_YOUR TASK_. Locate each line below that includes "Donation" and reproduce it.

_Source data_.
■ ■ ■ ■
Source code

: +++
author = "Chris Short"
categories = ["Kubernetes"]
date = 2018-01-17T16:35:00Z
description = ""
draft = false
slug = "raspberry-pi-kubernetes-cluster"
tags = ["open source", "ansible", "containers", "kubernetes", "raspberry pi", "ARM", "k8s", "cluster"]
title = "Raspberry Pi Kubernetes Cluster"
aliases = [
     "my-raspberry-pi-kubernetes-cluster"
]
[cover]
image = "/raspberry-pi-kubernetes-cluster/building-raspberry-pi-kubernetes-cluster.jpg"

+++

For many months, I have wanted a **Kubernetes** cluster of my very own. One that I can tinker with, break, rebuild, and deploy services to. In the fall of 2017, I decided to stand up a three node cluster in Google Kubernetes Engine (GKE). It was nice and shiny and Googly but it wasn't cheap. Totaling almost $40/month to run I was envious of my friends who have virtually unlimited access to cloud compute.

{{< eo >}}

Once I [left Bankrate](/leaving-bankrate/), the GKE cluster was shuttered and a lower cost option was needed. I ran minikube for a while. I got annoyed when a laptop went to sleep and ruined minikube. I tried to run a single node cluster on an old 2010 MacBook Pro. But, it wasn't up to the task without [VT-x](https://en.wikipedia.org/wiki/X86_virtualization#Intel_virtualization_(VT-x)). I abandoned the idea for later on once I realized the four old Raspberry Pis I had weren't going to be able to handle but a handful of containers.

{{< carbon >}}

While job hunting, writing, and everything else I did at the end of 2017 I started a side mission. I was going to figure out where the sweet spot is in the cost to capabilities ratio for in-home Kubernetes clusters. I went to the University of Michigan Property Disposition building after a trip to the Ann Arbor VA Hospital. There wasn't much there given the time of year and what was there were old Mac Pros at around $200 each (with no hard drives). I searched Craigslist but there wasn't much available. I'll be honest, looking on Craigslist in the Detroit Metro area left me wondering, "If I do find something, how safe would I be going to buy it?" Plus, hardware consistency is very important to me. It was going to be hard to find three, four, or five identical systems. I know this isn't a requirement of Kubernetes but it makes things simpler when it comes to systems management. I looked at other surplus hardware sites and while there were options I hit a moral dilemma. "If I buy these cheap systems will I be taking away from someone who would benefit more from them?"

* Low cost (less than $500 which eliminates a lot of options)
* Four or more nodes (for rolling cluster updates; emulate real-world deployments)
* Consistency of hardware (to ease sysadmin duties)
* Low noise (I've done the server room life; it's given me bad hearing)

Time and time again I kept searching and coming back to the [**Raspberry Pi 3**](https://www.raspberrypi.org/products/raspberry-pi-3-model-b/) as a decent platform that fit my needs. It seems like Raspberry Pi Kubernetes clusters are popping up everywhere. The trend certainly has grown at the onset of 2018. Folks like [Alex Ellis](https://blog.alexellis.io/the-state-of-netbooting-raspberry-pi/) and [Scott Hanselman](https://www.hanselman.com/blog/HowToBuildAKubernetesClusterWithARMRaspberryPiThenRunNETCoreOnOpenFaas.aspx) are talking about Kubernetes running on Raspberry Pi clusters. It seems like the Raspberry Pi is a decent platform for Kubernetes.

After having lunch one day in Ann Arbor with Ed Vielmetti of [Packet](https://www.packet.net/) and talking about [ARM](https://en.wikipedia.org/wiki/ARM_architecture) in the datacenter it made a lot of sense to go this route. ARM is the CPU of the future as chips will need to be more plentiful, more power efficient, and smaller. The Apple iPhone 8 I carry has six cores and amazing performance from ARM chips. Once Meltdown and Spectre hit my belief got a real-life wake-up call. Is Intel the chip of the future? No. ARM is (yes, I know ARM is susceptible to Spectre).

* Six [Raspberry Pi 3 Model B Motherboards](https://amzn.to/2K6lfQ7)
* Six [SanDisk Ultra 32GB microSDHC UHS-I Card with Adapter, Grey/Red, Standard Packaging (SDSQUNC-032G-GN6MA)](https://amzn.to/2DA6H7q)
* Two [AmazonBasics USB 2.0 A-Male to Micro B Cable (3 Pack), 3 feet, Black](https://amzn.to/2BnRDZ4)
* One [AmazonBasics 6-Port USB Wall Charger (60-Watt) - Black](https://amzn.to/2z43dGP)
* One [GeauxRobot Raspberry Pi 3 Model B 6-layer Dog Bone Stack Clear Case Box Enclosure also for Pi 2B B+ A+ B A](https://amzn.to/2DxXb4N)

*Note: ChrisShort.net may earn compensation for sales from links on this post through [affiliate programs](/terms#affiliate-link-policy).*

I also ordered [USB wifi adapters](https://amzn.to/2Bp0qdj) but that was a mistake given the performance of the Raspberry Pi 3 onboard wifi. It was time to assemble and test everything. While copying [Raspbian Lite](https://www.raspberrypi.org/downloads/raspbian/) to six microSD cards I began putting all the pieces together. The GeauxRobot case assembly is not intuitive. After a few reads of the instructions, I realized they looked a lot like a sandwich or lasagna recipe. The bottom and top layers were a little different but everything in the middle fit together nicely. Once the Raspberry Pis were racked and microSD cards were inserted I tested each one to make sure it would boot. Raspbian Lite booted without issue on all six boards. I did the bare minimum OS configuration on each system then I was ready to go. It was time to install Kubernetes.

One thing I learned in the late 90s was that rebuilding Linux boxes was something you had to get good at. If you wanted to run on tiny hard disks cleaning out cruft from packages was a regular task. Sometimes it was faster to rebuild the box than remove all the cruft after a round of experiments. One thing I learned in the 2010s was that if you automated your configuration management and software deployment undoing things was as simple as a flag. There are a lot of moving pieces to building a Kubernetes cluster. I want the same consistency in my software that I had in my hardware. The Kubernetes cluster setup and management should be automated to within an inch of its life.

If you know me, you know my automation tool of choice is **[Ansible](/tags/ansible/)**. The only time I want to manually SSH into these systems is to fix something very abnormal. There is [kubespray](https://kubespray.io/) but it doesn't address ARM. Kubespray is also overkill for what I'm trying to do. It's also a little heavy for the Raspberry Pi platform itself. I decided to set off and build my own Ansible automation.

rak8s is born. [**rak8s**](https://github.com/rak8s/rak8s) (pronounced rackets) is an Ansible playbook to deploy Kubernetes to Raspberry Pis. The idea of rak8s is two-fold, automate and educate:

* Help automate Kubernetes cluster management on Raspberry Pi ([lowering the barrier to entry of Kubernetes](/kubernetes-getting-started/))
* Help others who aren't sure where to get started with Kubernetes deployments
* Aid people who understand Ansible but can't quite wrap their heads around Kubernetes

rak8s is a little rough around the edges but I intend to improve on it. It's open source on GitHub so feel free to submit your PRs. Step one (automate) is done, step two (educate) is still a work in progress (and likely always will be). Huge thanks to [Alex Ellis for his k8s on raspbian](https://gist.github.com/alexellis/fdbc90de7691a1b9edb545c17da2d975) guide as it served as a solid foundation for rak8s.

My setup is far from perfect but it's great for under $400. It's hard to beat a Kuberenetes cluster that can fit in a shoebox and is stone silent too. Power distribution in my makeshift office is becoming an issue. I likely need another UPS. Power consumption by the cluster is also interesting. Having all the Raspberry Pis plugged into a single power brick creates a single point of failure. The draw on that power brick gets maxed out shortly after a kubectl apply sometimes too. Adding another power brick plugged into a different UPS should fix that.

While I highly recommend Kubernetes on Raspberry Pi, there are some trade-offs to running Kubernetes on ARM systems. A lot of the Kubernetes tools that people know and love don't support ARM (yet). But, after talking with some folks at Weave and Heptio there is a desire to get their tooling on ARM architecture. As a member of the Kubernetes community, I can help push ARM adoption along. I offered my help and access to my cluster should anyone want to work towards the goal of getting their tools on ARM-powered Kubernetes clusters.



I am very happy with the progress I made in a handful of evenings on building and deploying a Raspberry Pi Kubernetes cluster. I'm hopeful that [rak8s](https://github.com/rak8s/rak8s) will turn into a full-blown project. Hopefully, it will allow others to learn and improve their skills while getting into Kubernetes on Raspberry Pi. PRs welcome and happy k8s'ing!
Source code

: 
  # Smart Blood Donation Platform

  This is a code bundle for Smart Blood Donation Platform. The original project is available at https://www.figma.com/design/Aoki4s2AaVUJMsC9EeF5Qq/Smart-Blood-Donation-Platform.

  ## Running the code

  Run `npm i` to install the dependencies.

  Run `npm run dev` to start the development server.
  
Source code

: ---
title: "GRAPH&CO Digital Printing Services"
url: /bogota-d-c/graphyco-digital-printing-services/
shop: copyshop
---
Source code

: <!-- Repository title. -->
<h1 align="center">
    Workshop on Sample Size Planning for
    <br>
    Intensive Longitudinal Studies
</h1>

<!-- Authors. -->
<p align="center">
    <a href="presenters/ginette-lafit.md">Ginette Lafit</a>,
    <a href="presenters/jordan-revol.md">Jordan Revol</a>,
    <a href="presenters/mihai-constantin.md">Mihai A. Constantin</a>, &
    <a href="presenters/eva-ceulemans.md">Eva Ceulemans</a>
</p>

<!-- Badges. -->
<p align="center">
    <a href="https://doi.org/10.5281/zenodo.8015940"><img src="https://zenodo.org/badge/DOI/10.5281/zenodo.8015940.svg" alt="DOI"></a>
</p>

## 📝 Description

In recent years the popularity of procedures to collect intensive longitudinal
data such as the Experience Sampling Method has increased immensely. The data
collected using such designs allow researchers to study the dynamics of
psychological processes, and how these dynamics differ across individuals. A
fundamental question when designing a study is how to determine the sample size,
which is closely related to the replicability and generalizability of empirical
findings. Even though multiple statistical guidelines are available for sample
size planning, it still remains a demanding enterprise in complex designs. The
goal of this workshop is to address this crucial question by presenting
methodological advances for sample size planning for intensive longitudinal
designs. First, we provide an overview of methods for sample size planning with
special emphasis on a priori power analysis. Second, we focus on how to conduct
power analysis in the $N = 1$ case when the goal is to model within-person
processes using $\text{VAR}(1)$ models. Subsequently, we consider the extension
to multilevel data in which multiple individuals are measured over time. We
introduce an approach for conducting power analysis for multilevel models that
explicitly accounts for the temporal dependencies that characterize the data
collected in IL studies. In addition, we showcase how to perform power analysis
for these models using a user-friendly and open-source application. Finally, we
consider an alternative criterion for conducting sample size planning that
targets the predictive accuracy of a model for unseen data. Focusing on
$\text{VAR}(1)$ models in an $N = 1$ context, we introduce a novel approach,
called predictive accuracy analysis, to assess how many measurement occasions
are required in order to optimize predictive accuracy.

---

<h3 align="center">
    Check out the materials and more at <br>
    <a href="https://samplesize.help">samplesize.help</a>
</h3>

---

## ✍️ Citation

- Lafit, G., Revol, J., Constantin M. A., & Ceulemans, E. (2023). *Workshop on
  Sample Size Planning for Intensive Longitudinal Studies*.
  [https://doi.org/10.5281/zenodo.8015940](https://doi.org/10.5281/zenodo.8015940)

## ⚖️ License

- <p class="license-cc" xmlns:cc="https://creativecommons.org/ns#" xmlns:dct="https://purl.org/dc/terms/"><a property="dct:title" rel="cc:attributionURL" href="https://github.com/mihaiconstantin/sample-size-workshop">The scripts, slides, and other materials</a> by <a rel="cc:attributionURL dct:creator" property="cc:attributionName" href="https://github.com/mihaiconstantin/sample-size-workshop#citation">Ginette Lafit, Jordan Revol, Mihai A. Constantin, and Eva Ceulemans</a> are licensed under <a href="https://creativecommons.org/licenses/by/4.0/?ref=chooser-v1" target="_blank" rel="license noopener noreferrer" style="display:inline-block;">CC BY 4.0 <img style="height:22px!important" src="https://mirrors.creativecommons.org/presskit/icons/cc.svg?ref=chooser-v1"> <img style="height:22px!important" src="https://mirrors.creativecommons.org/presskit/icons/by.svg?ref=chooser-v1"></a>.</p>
■ ■ ■ ■
_RESULT BELOW_.
  # Smart Blood Donation Platform
  This is a code bundle for Smart Blood Donation Platform. The original project is available at https://www.figma.com/design/Aoki4s2AaVUJMsC9EeF5Qq/Smart-Blood-Donation-Platform.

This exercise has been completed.